Hem de bizim hocamız, sultan-ül arifin’dir.
Yanında olanlar da, en üstün talebesi.
İlim sahibi olup, velidir hem de hepsi.
Bütün bunlara rağmen, ne sebep var ki buna,
Kendi geri çekilip, yol verdi o hayvana?
O anda Bayezid-i Bistami hazretleri,
Anladı talebenin kalbinden geçenleri.
Buyurdu ki: Şu köpek, lisan-ı hali ile,
Diyor ki: (Ey Bayezid, gururlanma nafile.
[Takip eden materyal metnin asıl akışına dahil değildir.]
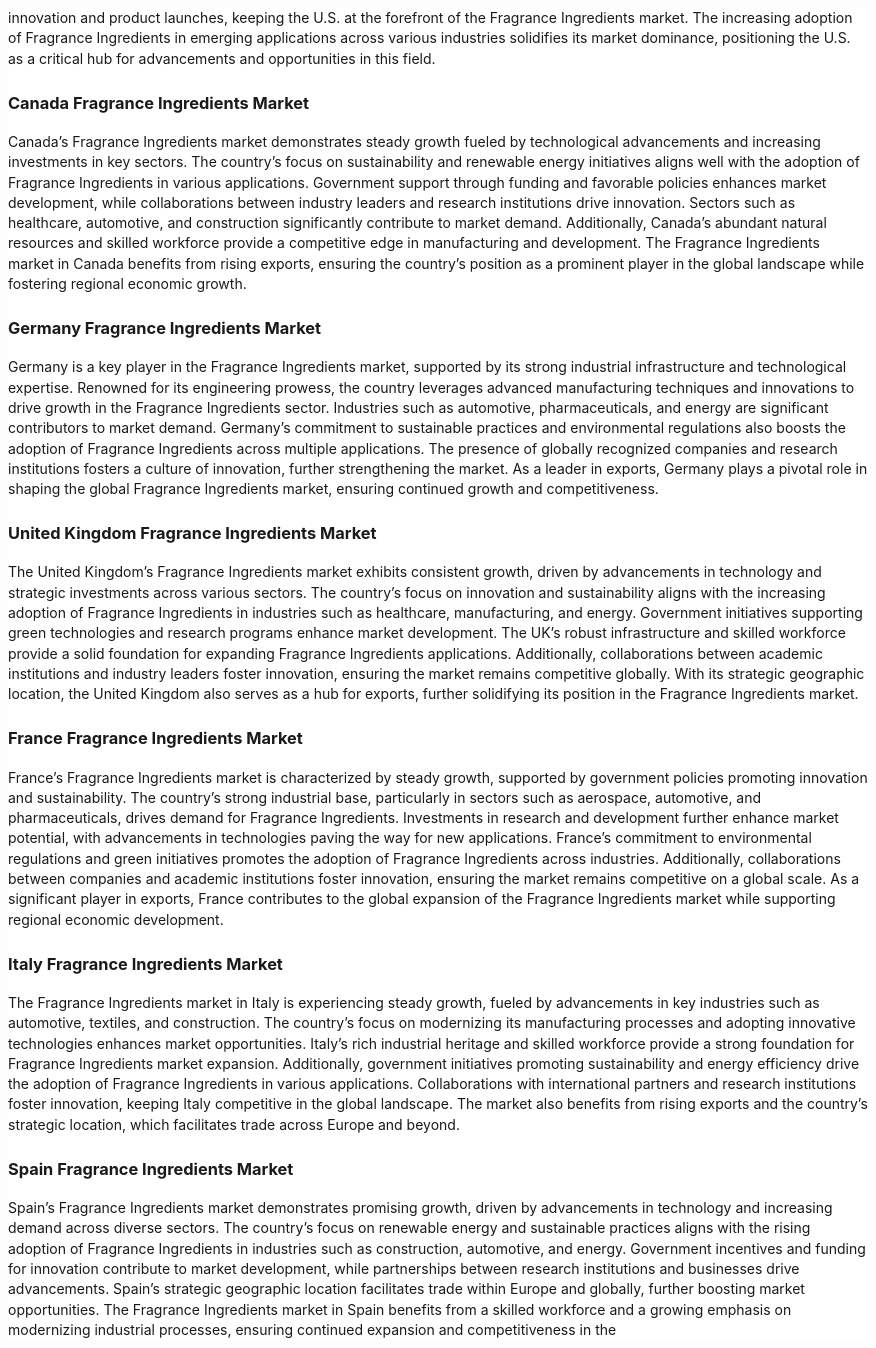 innovation and product launches, keeping the U.S. at the forefront of the Fragrance Ingredients market. The increasing adoption of Fragrance Ingredients in emerging applications across various industries solidifies its market dominance, positioning the U.S. as a critical hub for advancements and opportunities in this field.</p><h3>Canada Fragrance Ingredients Market</h3><p>Canada&rsquo;s Fragrance Ingredients market demonstrates steady growth fueled by technological advancements and increasing investments in key sectors. The country&rsquo;s focus on sustainability and renewable energy initiatives aligns well with the adoption of Fragrance Ingredients in various applications. Government support through funding and favorable policies enhances market development, while collaborations between industry leaders and research institutions drive innovation. Sectors such as healthcare, automotive, and construction significantly contribute to market demand. Additionally, Canada&rsquo;s abundant natural resources and skilled workforce provide a competitive edge in manufacturing and development. The Fragrance Ingredients market in Canada benefits from rising exports, ensuring the country&rsquo;s position as a prominent player in the global landscape while fostering regional economic growth.</p><h3>Germany Fragrance Ingredients Market</h3><p>Germany is a key player in the Fragrance Ingredients market, supported by its strong industrial infrastructure and technological expertise. Renowned for its engineering prowess, the country leverages advanced manufacturing techniques and innovations to drive growth in the Fragrance Ingredients sector. Industries such as automotive, pharmaceuticals, and energy are significant contributors to market demand. Germany&rsquo;s commitment to sustainable practices and environmental regulations also boosts the adoption of Fragrance Ingredients across multiple applications. The presence of globally recognized companies and research institutions fosters a culture of innovation, further strengthening the market. As a leader in exports, Germany plays a pivotal role in shaping the global Fragrance Ingredients market, ensuring continued growth and competitiveness.</p><h3>United Kingdom Fragrance Ingredients Market</h3><p>The United Kingdom&rsquo;s Fragrance Ingredients market exhibits consistent growth, driven by advancements in technology and strategic investments across various sectors. The country&rsquo;s focus on innovation and sustainability aligns with the increasing adoption of Fragrance Ingredients in industries such as healthcare, manufacturing, and energy. Government initiatives supporting green technologies and research programs enhance market development. The UK&rsquo;s robust infrastructure and skilled workforce provide a solid foundation for expanding Fragrance Ingredients applications. Additionally, collaborations between academic institutions and industry leaders foster innovation, ensuring the market remains competitive globally. With its strategic geographic location, the United Kingdom also serves as a hub for exports, further solidifying its position in the Fragrance Ingredients market.</p><h3>France Fragrance Ingredients Market</h3><p>France&rsquo;s Fragrance Ingredients market is characterized by steady growth, supported by government policies promoting innovation and sustainability. The country&rsquo;s strong industrial base, particularly in sectors such as aerospace, automotive, and pharmaceuticals, drives demand for Fragrance Ingredients. Investments in research and development further enhance market potential, with advancements in technologies paving the way for new applications. France&rsquo;s commitment to environmental regulations and green initiatives promotes the adoption of Fragrance Ingredients across industries. Additionally, collaborations between companies and academic institutions foster innovation, ensuring the market remains competitive on a global scale. As a significant player in exports, France contributes to the global expansion of the Fragrance Ingredients market while supporting regional economic development.</p><h3>Italy Fragrance Ingredients Market</h3><p>The Fragrance Ingredients market in Italy is experiencing steady growth, fueled by advancements in key industries such as automotive, textiles, and construction. The country&rsquo;s focus on modernizing its manufacturing processes and adopting innovative technologies enhances market opportunities. Italy&rsquo;s rich industrial heritage and skilled workforce provide a strong foundation for Fragrance Ingredients market expansion. Additionally, government initiatives promoting sustainability and energy efficiency drive the adoption of Fragrance Ingredients in various applications. Collaborations with international partners and research institutions foster innovation, keeping Italy competitive in the global landscape. The market also benefits from rising exports and the country&rsquo;s strategic location, which facilitates trade across Europe and beyond.</p><h3>Spain Fragrance Ingredients Market</h3><p>Spain&rsquo;s Fragrance Ingredients market demonstrates promising growth, driven by advancements in technology and increasing demand across diverse sectors. The country&rsquo;s focus on renewable energy and sustainable practices aligns with the rising adoption of Fragrance Ingredients in industries such as construction, automotive, and energy. Government incentives and funding for innovation contribute to market development, while partnerships between research institutions and businesses drive advancements. Spain&rsquo;s strategic geographic location facilitates trade within Europe and globally, further boosting market opportunities. The Fragrance Ingredients market in Spain benefits from a skilled workforce and a growing emphasis on modernizing industrial processes, ensuring continued expansion and competitiveness in the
Sana, bu evliyalık hırkasını verdiler.
Bana ise, köpeklik postunu giydirdiler.
Ve lakin şunu dahi unutma ki hiç sakın,
Tersi olabilirdi şimdi vaki olanın.)
O böyle söyleyince lisan-ı hali ile,
Ben, geriye çekildim ve yol verdim haliyle.
Onun için, birini, siz uçarken görseniz,
Onun faziletine sakın hükmetmeyiniz.
Bir insanın, fazilet sahibi olduğunu,
Anlamak isterseniz, şununla ölçün onu:
İslamın her emrine, farzına, sünnetine,
Uymakta, o kimsenin bakın ki dikkati ne?
Hak teâlâ, her ne ki etmişse yasak, haram,
Büyük küçük demeyip, kaçıyor mu acep tam?
Varsa bu hususlarda titizlik ve gayreti,
Din büyüklerine de var ise muhabbeti,
Fazilet sahibidir, yaklaşın o kişiye.
Bu işte ölçü budur, bakmayın başka şeye.
Eğer bu iki şeyde, olursa bir gevşeklik,
Felaket başlangıcı demektir işte bu ilk.)
Bir gün de buyurdu ki: (Ya hayır söyle, ya sus.
Her a’zanı, hayırlı işlere eyle mahsus.
Nefsini, sıkı sıkı bugün çek ki hesaba,
Atmasın ahirette, seni çetin azaba.
İlim ve edebini, her an muhafaza et.
Kulların hukukuna, eyle fazla riayet.
Ayrılma ibadetten, sarıl güzel ahlaka.
Şefkatli, yumuşak ol, iyilik eyle halka.
Allahü teâlâyı unutturacak olan,
Ne gibi işler varsa, uzak dur hep onlardan.
Haramdan, gözlerini eyle tam muhafaza.
Yoksa ateşle dolar yarın Allah mahfaza.
Yaptığın ibadeti, noksan ve kusurlu bul.